/stadisc

Code and notebooks to reproduce results in the staDISC paper.

Primary LanguageJupyter Notebook

StaDISC

This repo is a companion to the paper Stable discovery of interpretable subgroups via calibration in causal studies by Raaz Dwivedi, Yan Shuo Tan, Briton Park, Mian Wei, Kevin Horgan, David Madigan, and Bin Yu. We reproduce the paper abstract below.

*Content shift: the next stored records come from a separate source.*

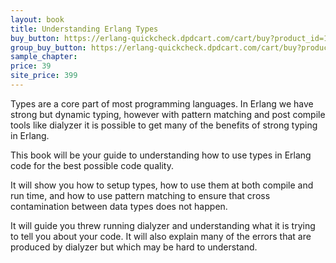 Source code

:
 ```yaml
---
layout: book
title: Understanding Erlang Types
buy_button: https://erlang-quickcheck.dpdcart.com/cart/buy?product_id=106021&product_price_id=111897&quantity=1&use_cart=0&gateway=twocheckout
group_buy_button: https://erlang-quickcheck.dpdcart.com/cart/buy?product_id=106021&product_price_id=111897&quantity=1&use_cart=0&gateway=twocheckout
sample_chapter: 
price: 39
site_price: 399
---
```


Types are a core part of most programming languages. In Erlang we have
strong but dynamic typing, however with pattern matching and post
compile tools like dialyzer it is possible to get many of the benefits
of strong typing in Erlang.

This book will be your guide to understanding how to use types in
Erlang code for the best possible code quality.

It will show you how to setup types, how to use them at both compile
and run time, and how to use pattern matching to ensure that cross
contamination between data types does not happen.

It will guide you threw running dialyzer and understanding what it is
trying to tell you about your code. It will also explain many of the
errors that are produced by dialyzer but which may be hard to
understand.
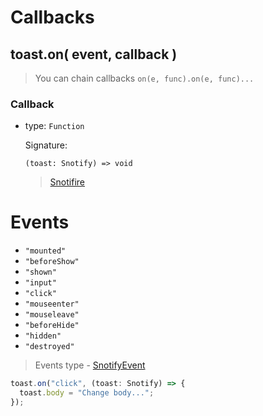 # Callbacks

## toast.on( event, callback )

> You can chain callbacks `on(e, func).on(e, func)...`

### Callback

- type: `Function`

  Signature:

  ```
  (toast: Snotify) => void
  ```

  > [Snotifire](interfaces.md#snotifire)

# Events

- `"mounted"`
- `"beforeShow"`
- `"shown"`
- `"input"`
- `"click"`
- `"mouseenter"`
- `"mouseleave"`
- `"beforeHide"`
- `"hidden"`
- `"destroyed"`

> Events type - [SnotifyEvent](types.md#snotifyevent)

```js
toast.on("click", (toast: Snotify) => {
  toast.body = "Change body...";
});
```
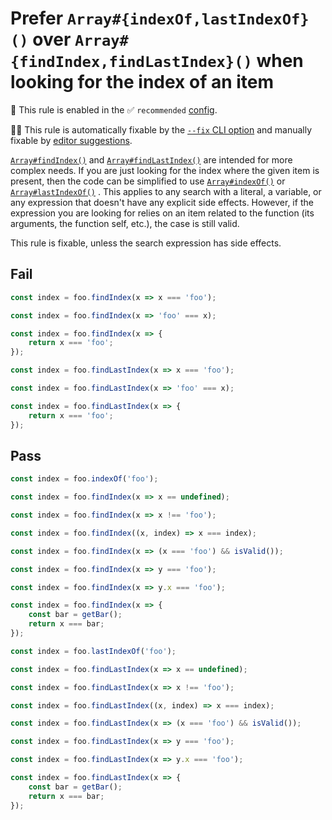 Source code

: # Prefer `Array#{indexOf,lastIndexOf}()` over `Array#{findIndex,findLastIndex}()` when looking for the index of an item

💼 This rule is enabled in the ✅ `recommended` [config](https://github.com/sindresorhus/eslint-plugin-unicorn#recommended-config).

🔧💡 This rule is automatically fixable by the [`--fix` CLI option](https://eslint.org/docs/latest/user-guide/command-line-interface#--fix) and manually fixable by [editor suggestions](https://eslint.org/docs/latest/use/core-concepts#rule-suggestions).

<!-- end auto-generated rule header -->
<!-- Do not manually modify this header. Run: `npm run fix:eslint-docs` -->

[`Array#findIndex()`](https://developer.mozilla.org/en-US/docs/Web/JavaScript/Reference/Global_Objects/Array/findIndex) and [`Array#findLastIndex()`](https://developer.mozilla.org/en-US/docs/Web/JavaScript/Reference/Global_Objects/Array/findLastIndex) are intended for more complex needs. If you are just looking for the index where the given item is present, then the code can be simplified to use [`Array#indexOf()`](https://developer.mozilla.org/en-US/docs/Web/JavaScript/Reference/Global_Objects/Array/indexOf) or [`Array#lastIndexOf()`](https://developer.mozilla.org/en-US/docs/Web/JavaScript/Reference/Global_Objects/Array/lastIndexOf) . This applies to any search with a literal, a variable, or any expression that doesn't have any explicit side effects. However, if the expression you are looking for relies on an item related to the function (its arguments, the function self, etc.), the case is still valid.

This rule is fixable, unless the search expression has side effects.

## Fail

```js
const index = foo.findIndex(x => x === 'foo');
```

```js
const index = foo.findIndex(x => 'foo' === x);
```

```js
const index = foo.findIndex(x => {
	return x === 'foo';
});
```

```js
const index = foo.findLastIndex(x => x === 'foo');
```

```js
const index = foo.findLastIndex(x => 'foo' === x);
```

```js
const index = foo.findLastIndex(x => {
	return x === 'foo';
});
```

## Pass

```js
const index = foo.indexOf('foo');
```

```js
const index = foo.findIndex(x => x == undefined);
```

```js
const index = foo.findIndex(x => x !== 'foo');
```

```js
const index = foo.findIndex((x, index) => x === index);
```

```js
const index = foo.findIndex(x => (x === 'foo') && isValid());
```

```js
const index = foo.findIndex(x => y === 'foo');
```

```js
const index = foo.findIndex(x => y.x === 'foo');
```

```js
const index = foo.findIndex(x => {
	const bar = getBar();
	return x === bar;
});
```

```js
const index = foo.lastIndexOf('foo');
```

```js
const index = foo.findLastIndex(x => x == undefined);
```

```js
const index = foo.findLastIndex(x => x !== 'foo');
```

```js
const index = foo.findLastIndex((x, index) => x === index);
```

```js
const index = foo.findLastIndex(x => (x === 'foo') && isValid());
```

```js
const index = foo.findLastIndex(x => y === 'foo');
```

```js
const index = foo.findLastIndex(x => y.x === 'foo');
```

```js
const index = foo.findLastIndex(x => {
	const bar = getBar();
	return x === bar;
});
```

Building on Yu and Kumbier's PCS framework and for randomized experiments, we introduce a novel methodology for Stable Discovery of Interpretable Subgroups via Calibration (StaDISC), with large heterogeneous treatment effects. StaDISC was developed during our re-analysis of the 1999-2000 VIGOR study, an 8076 patient randomized controlled trial, that compared the risk of adverse events from a then newly approved drug, Rofecoxib (Vioxx), to that from an older drug Naproxen. Vioxx was found to, on average and in comparison to Naproxen, reduce the risk of gastrointestinal (GI) events but increase the risk of thrombotic cardiovascular (TC) events. Applying StaDISC, we fit 18 popular conditional average treatment effect (CATE) estimators for both outcomes and use calibration to demonstrate their poor global performance. However, they are locally well-calibrated and stable, enabling the identification of patient groups with larger than (estimated) average treatment effects. In fact, StaDISC discovers three clinically interpretable subgroups for the GI outcome (totaling 29.4% of the study size), and two (totaling 5.6%) for the TC outcome. Amongst them, the subgroup of people with a prior history of GI events (7.8% of the study size) not only has a disproportionately reduced risk of GI events but also does not experience an increased risk of TC events.


In this repo, you will find Jupyter notebooks containing our statistical analysis of the dataset, including the steps we took to generate the results in the paper. Also contained are the scripts used throughout our analysis. The VIGOR data files are confidential and are excluded from the repo. We plan to create a separate package containing tools for applying the StaDISC methodology to other data sets in the near future.